Hani Baragwanath will be run by the national government instead of provincial health departments.

Their administration, management, budgeting and governance will be “made a competence” of national government.

Healthcare service providers, establishments and suppliers will have to be properly accredited and meet high standards before they are reimbursed for their work, and in the case of specialist services payments will be based on performance.

Emergency medical services will be reimbursed on a “capped case-based fee” basis with adjustments made for case severity where necessary.

All patient information, including fingerprints and residential addresses, will be recorded on a single database, the National Health Information System.


Doctors and hospitals will have to adhere to certain treatment protocols and guidelines determined by the minister and fund, and will prescribe medicine and health products from a “formulary” or a list provided by the government.

All medical professionals will have to adhere to a single national pricing regimen.

The minister has been empowered by the bill to make regulations that payments are conditional to meeting quality standards of care, “or the achievement of specified levels of performance”.

The minister can also determine how an individual health worker will be paid.

Private medical aids

The NHI Bill makes a one-sentence mention of the role of private medical schemes. It says that once it is fully implemented medical schemes may only offer complementary cover for services not reimbursable by the NHI Fund.

The target date for full implementation is 2026.

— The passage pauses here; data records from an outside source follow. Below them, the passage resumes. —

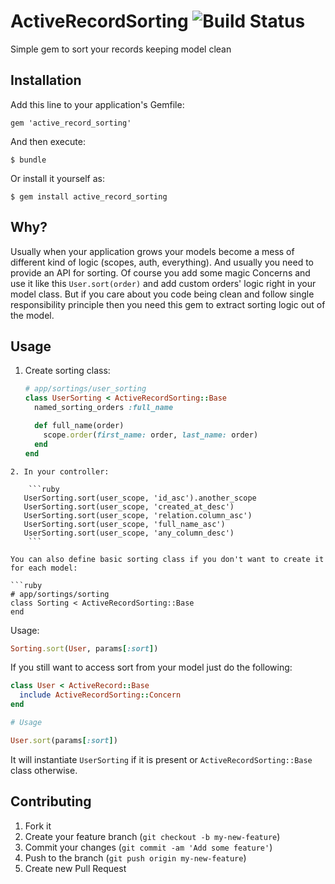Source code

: # ActiveRecordSorting ![Build Status](https://travis-ci.org/yratanov/active_record_sorting.svg)

Simple gem to sort your records keeping model clean

## Installation

Add this line to your application's Gemfile:

    gem 'active_record_sorting'

And then execute:

    $ bundle

Or install it yourself as:

    $ gem install active_record_sorting

## Why?

Usually when your application grows your models become a mess of different kind of logic (scopes, auth, everything).
And usually you need to provide an API for sorting. 
Of course you add some magic Concerns and use it like this `User.sort(order)` and add custom orders' logic right in your model class. 
But if you care about you code being clean and follow single responsibility principle then you need this gem to extract sorting logic out of the model. 

## Usage

1. Create sorting class:
    ```ruby
    # app/sortings/user_sorting
    class UserSorting < ActiveRecordSorting::Base
      named_sorting_orders :full_name
    
      def full_name(order)
        scope.order(first_name: order, last_name: order)
      end   
    end
```
2. In your controller:
   
    ```ruby
   UserSorting.sort(user_scope, 'id_asc').another_scope 
   UserSorting.sort(user_scope, 'created_at_desc')
   UserSorting.sort(user_scope, 'relation.column_asc')
   UserSorting.sort(user_scope, 'full_name_asc')
   UserSorting.sort(user_scope, 'any_column_desc')
    ```

You can also define basic sorting class if you don't want to create it for each model:

```ruby
# app/sortings/sorting
class Sorting < ActiveRecordSorting::Base
end
```

Usage: 

```ruby
Sorting.sort(User, params[:sort])

```

If you still want to access sort from your model just do the following:

```ruby
class User < ActiveRecord::Base
  include ActiveRecordSorting::Concern
end

# Usage

User.sort(params[:sort])

```

It will instantiate `UserSorting` if it is present or `ActiveRecordSorting::Base` class otherwise.

## Contributing

1. Fork it
2. Create your feature branch (`git checkout -b my-new-feature`)
3. Commit your changes (`git commit -am 'Add some feature'`)
4. Push to the branch (`git push origin my-new-feature`)
5. Create new Pull Request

Asylum seekers and what the bill describes as “illegal migrants” will only be entitled to emergency medical services and “services for notifiable conditions of public health concern” (contagious diseases).

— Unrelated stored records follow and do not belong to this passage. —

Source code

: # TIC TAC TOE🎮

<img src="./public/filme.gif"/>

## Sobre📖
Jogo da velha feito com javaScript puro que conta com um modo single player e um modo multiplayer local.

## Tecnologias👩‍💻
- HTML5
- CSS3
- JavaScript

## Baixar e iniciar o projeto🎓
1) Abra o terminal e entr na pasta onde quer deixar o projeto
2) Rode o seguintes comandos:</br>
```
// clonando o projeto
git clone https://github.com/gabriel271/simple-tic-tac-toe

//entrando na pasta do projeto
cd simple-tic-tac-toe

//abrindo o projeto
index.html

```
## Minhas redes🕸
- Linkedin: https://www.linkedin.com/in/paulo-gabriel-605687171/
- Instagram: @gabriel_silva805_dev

NHI will be implemented over three phases, according to the bill.

The first, which sought to pilot “health system strengthening activities”, supposedly took place between 2012 and 2017.

The second phase, scheduled from 2017 to 2022, seeks to continue these undefined health system strengthening activities; develop NHI legislation and amendments to other legislative documents; establish institutions that will act as the foundation for a fully functional NHI Fund; and purchase personal healthcare services for vulnerable groups.

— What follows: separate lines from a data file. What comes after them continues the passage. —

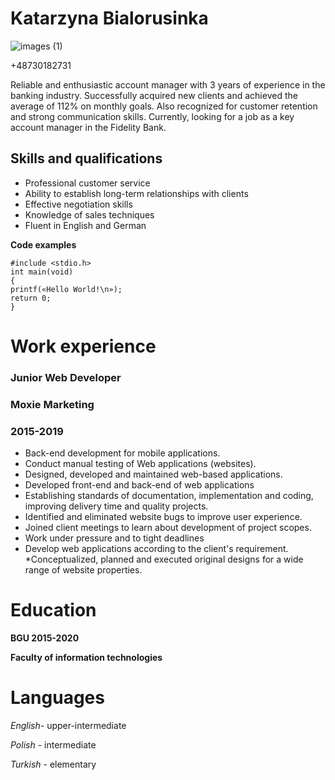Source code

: # Katarzyna Bialorusinka

![images (1)](https://user-images.githubusercontent.com/82154969/235379628-1c8544f9-73db-4780-b0c0-d8f9814bc1d6.jpg)

+48730182731

Reliable and enthusiastic account manager with 3 years of experience in the banking industry. Successfully acquired new clients and achieved the average of 112% on monthly goals. Also recognized for customer retention and strong communication skills. Currently, looking for a job as a key account manager in the Fidelity Bank.

## Skills and qualifications
* Professional customer service
* Ability to establish long-term relationships with clients
* Effective negotiation skills
* Knowledge of sales techniques
* Fluent in English and German

**Code examples**

```
#include <stdio.h>
int main(void)
{
printf(«Hello World!\n»);
return 0;
}

```
# Work experience

### Junior Web Developer
### Moxie Marketing 
### 2015-2019

* Back-end development for mobile applications.
* Conduct manual testing of Web applications (websites).
* Designed, developed and maintained web-based applications.
* Developed front-end and back-end of web applications
* Establishing standards of documentation, implementation and coding,
improving delivery time and quality projects.
* Identified and eliminated website bugs to improve user experience.
* Joined client meetings to learn about development of project scopes.
* Work under pressure and to tight deadlines
* Develop web applications according to the client's requirement.
*Conceptualized, planned and executed original designs for a wide range of website properties.

# Education
**BGU 2015-2020**

**Faculty of information technologies**

# Languages

*English*- upper-intermediate

*Polish* - intermediate

*Turkish* - elementary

The third phase is scheduled for between 2022 and 2026, during which the establishment and operationalisation of the fund as a purchaser of healthcare services must be completed.

The article by Katharine Child was first published by Tiso Blackstar on Aug 8.

With an aim to provide universal healthcare and increase taxes, there was extreme national interest in the future of the National Health Insurance (NHI) bill as it affected every South African. This was the first time the bill, which had been planned for years, was making it close to becoming law and ending years of mystery. Coverage by Times Select and TimesLIVE began in July, when it was clear it had been approved by senior members of the government. Hours before the proposed law was even released at midday on Aug 8, a team of reporters from Times Select, Tiso Black Star broke down the implications of the bill at 5am on the same day. With the help of political reporter Amil Umraw, Times Select scored a copy of the country’s new draft NHI plan from a senior trustworthy source the day before it was made public. The team then deciphered 88 pages of jargon and published the story with clear explanations of what was to come for readers from a middle class background. It suggested that health insurance would end as the middle class know it, leaving unanswered questions regarding their access to healthcare. Some of the flaws raised by the report include how it was unclear that bureaucracy will fix the health system as well as the lack of evidence that the ideas suggested were viable. Times Select was the first news website to lay out the government’s plan, which was widely condemned by economists and health experts as being unimplementable, poorly thought out and not designed to fix the broken state health system. In the follow-ups published on Times Select and TimesLIVE, the papers wrote about loopholes and a lack of clarity in the bill, which the department of health never addressed. The team also interviewed the man in charge of the office meant to deliver NHI to give readers real information – continually.